EXERCISE DESCRIPTION:
Find every line with the string "dropped" in the material below and copy it.

GIVEN RECORDS:
- Opening Delimiter -
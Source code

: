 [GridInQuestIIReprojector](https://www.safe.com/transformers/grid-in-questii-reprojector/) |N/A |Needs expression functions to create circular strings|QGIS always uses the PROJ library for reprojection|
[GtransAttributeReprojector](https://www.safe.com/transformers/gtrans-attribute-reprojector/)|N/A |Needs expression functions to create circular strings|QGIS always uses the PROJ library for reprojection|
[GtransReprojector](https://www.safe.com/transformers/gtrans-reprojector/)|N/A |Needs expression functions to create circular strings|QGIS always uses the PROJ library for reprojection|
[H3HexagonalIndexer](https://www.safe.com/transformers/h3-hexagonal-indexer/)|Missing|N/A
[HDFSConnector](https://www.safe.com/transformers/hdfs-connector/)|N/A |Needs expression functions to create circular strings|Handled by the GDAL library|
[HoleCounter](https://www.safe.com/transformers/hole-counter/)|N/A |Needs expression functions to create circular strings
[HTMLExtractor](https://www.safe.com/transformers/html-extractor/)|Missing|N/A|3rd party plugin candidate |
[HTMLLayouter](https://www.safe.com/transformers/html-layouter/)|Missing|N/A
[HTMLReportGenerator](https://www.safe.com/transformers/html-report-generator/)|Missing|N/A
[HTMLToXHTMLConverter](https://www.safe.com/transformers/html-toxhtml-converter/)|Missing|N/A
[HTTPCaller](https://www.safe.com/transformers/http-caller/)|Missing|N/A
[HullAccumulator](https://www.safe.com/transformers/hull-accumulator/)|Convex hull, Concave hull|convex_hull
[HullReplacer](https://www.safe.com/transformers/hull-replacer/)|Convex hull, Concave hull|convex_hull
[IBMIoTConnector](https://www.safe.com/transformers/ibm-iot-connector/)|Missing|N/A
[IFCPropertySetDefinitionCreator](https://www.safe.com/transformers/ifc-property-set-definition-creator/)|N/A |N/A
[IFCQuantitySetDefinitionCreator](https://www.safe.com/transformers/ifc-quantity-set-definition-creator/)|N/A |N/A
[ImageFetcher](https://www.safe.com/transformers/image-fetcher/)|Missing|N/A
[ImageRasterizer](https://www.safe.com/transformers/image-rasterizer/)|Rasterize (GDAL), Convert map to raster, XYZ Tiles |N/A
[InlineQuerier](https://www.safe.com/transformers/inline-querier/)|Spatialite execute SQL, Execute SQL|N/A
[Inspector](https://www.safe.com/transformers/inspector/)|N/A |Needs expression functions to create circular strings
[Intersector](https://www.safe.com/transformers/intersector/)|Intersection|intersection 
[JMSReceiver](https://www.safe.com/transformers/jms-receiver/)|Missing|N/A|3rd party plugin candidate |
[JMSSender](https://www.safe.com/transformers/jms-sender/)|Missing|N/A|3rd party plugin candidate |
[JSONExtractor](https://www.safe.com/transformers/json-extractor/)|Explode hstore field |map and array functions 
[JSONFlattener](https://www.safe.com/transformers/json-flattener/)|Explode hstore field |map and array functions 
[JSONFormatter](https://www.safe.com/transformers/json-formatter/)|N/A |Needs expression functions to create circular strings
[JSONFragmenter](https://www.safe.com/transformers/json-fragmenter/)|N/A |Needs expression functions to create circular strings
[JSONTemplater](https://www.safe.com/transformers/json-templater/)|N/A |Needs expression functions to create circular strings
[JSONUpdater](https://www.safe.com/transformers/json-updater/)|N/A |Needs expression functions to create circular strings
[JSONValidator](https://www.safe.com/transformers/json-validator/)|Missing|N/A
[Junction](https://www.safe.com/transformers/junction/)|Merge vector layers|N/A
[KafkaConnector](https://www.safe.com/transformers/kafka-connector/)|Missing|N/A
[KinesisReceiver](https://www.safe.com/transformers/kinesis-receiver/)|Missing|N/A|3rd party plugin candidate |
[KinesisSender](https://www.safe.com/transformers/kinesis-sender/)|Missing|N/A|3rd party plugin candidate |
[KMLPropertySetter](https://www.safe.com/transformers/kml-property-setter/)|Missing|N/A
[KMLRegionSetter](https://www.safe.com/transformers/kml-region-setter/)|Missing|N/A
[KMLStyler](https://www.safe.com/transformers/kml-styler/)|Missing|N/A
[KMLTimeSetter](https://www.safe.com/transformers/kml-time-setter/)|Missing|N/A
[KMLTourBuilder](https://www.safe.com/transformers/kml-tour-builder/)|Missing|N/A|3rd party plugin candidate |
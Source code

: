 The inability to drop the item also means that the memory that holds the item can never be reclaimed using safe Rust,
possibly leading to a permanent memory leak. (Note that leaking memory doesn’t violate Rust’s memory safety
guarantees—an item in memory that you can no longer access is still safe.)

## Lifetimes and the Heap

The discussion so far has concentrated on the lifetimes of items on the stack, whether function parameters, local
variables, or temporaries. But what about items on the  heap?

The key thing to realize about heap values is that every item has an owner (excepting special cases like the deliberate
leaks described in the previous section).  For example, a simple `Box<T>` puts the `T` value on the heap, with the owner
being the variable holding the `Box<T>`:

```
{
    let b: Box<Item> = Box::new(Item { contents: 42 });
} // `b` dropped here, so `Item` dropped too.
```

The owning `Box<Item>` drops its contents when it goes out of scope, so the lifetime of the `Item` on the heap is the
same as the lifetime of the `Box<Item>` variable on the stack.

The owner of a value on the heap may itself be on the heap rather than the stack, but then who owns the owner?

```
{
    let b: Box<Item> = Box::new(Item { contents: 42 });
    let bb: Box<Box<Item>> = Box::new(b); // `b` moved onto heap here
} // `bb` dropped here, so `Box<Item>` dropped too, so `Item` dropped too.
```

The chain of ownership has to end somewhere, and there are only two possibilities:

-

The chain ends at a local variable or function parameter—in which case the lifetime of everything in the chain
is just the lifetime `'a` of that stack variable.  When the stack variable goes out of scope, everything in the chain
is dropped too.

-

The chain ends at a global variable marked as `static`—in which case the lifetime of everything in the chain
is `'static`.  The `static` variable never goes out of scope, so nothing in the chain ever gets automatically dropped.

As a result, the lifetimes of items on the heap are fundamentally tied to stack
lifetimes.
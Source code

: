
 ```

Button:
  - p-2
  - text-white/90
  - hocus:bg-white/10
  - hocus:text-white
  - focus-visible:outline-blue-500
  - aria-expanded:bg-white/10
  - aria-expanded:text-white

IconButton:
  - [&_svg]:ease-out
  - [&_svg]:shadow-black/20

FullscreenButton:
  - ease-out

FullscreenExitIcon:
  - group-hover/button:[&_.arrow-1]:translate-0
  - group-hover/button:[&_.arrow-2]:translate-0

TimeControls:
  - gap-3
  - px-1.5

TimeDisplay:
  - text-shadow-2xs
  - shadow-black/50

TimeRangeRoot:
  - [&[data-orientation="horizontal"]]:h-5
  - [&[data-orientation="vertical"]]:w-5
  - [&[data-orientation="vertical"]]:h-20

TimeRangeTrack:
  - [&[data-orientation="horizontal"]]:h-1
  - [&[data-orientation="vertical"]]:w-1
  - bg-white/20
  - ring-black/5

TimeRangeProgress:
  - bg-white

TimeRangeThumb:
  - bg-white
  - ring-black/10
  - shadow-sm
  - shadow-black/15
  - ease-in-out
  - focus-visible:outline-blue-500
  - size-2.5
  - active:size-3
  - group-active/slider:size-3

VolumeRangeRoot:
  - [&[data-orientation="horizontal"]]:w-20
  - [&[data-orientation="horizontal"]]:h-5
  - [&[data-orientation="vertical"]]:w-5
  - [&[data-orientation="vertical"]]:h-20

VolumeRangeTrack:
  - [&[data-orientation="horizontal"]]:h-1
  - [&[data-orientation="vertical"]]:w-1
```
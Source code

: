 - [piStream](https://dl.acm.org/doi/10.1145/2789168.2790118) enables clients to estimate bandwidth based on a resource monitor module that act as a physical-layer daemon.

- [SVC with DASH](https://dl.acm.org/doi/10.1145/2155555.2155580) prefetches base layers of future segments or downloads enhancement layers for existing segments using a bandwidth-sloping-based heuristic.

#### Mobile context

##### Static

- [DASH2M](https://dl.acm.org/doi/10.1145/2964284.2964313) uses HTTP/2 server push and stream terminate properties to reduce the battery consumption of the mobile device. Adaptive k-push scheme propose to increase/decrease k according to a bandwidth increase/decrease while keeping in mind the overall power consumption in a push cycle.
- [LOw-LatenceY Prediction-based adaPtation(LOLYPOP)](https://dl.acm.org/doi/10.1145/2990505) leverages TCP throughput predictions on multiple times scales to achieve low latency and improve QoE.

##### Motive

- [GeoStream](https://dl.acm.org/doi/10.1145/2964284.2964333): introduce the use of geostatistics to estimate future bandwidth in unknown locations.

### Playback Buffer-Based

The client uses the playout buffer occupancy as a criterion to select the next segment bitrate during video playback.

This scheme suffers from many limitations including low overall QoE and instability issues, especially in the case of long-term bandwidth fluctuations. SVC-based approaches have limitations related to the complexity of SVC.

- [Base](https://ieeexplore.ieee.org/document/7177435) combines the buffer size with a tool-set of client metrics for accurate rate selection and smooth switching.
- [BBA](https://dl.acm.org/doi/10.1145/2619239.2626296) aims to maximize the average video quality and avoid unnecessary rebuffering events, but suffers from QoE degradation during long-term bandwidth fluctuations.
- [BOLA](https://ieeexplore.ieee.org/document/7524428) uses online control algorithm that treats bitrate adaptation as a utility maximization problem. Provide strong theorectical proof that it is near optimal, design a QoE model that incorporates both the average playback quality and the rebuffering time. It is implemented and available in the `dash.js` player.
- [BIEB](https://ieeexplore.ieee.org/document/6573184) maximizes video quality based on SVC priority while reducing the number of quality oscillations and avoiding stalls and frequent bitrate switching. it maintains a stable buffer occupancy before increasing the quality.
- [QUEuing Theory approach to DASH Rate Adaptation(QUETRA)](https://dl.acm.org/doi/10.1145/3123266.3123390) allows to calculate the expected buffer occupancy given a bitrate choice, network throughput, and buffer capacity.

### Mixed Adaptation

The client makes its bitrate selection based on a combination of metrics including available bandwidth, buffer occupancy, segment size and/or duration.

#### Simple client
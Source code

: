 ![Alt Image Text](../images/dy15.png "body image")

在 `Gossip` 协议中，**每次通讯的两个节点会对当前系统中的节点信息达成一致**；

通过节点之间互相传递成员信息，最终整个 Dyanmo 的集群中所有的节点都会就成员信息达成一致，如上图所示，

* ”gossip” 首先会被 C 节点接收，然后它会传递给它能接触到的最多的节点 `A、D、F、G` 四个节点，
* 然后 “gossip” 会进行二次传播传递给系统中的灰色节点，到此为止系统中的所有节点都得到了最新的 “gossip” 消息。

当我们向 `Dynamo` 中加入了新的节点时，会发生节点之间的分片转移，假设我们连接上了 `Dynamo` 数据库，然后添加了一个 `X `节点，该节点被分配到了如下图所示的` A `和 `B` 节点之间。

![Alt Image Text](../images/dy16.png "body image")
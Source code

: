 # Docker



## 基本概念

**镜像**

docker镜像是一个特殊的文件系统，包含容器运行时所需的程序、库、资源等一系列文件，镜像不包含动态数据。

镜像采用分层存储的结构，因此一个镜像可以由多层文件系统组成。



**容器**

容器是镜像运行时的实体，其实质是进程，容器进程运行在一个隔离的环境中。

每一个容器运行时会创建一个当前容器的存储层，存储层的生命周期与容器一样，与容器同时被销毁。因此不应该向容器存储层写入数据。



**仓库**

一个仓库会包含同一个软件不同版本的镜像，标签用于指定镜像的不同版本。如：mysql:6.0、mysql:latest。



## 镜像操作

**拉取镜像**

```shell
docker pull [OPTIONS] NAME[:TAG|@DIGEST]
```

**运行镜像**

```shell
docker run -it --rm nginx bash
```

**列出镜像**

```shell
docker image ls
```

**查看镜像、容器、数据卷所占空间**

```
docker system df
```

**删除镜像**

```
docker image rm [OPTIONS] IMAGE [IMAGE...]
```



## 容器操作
- Closing Delimiter -
WRITTEN ANSWER:
} // `b` dropped here, so `Item` dropped too.
} // `bb` dropped here, so `Box<Item>` dropped too, so `Item` dropped too.
is dropped too.
is `'static`.  The `static` variable never goes out of scope, so nothing in the chain ever gets automatically dropped.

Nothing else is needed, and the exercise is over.